Date: 2024/05/08 14:20-15:30
Location: CSIE,R111
Speaker: Dr. Hugo Lefeuvre,Visiting Researcher, SCI Semiconductor
Host: Prof.Shih-Wei Li
Abstract:
This talk will present three contributions on operating system specialization.I will first talk about unikernels, specialized virtual machines running a single application within a single protection domain. Unikernels are the gold standard of VM performance and lightweightness, however they struggle to get traction in the field due to their lack of application compatibility and the high degree of expertise needed to design and deploy them. I will present Unikraft, our approach to solve these problems. Unikraft is a highly-modular and configurable unikernel aiming to make specialization accessible to the mainstream. Unikraft is POSIX-compatible and runs unmodified applications. Unikraft was published at EuroSys'21 where it received the Best Paper Award; it is currently running in production.
In a second part I will pursue the discussion on specialization, this time shifting the focus towards security. I will present FlexOS, an OS allowing users to easily specialize the safety and isolation strategy of an OS at deployment time. FlexOS builds on the ideas we developed in Unikraft to enable specialization not only towards performance, but towards the security/performance design-space of isolation techniques. I will motivate and discuss the design of FlexOS, and give a short perspective on the design space achieved with our prototype. FlexOS was published at ASPLOS'22 and received the Distinguished Artifact Award.

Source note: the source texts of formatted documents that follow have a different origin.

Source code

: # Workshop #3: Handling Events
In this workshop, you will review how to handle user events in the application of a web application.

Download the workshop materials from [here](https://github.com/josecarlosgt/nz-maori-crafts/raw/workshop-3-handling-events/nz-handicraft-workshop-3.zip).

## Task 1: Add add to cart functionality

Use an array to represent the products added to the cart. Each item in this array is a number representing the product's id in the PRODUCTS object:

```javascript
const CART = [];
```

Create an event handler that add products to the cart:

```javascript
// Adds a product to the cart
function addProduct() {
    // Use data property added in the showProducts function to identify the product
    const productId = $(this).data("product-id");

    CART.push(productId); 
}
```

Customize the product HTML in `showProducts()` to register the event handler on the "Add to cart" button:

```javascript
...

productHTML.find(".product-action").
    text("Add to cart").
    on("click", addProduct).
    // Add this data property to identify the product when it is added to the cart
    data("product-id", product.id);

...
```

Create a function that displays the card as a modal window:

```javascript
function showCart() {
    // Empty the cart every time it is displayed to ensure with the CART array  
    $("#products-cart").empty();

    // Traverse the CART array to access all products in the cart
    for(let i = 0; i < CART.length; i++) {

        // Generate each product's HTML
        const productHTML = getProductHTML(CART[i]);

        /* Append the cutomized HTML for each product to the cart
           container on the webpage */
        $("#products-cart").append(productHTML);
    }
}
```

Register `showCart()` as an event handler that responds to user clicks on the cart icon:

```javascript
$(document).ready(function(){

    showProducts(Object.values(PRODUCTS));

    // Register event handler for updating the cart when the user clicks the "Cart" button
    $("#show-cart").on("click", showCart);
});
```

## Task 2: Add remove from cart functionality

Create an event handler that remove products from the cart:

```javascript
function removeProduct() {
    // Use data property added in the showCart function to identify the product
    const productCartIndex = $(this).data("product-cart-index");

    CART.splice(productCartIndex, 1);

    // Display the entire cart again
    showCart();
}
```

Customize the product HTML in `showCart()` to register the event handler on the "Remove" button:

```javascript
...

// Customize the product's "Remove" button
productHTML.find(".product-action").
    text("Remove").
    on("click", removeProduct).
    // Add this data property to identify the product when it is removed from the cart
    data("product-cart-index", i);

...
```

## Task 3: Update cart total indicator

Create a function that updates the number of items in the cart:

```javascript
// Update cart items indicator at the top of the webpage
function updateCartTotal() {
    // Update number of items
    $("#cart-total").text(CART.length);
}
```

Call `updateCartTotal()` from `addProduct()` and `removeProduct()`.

In the last part, I will discuss the design of OS compatibility layers, a crucial building block of OSes that provide support for unmodified applications. I will present Loupe, our approach to systematize and simplify the development of OS compatibility layers. Loupe is a method based on dynamic analysis to determine the OS features that need to be implemented in a prototype OS to support a target set of workloads. Loupe guides and boosts OS developers as they build compatibility layers, prioritizing which features to implement to quickly support many applications. We applied Loupe to 100+ applications and studied our measurements to extract insights on the development of OS compatibility layers, which I will discuss in the talk. Loupe was published at ASPLOS'24, and is used in production to boost the development of Unikraft
- Some links:
Unikraft: https://dl.acm.org/doi/10.1145/3447786.3456248
FlexOS: https://dl.acm.org/doi/10.1145/3503222.3507759
Loupe: https://dl.acm.org/doi/10.1145/3617232.3624861
My personal webpage: https://owl.eu.com/research.html
Biography:
Hugo Lefeuvre is a Visiting Researcher at SCI Semiconductor and an incoming Postdoctoral Research Fellow at the University of British Columbia, Canada. Previously, he obtained his PhD at the University of Manchester, UK. He is a 2022 Microsoft PhD Fellow, a Unikraft core developer, and a Debian developer emeritus. His research interests span operating systems, compartmentalization,confidential computing, and more generally systems and security.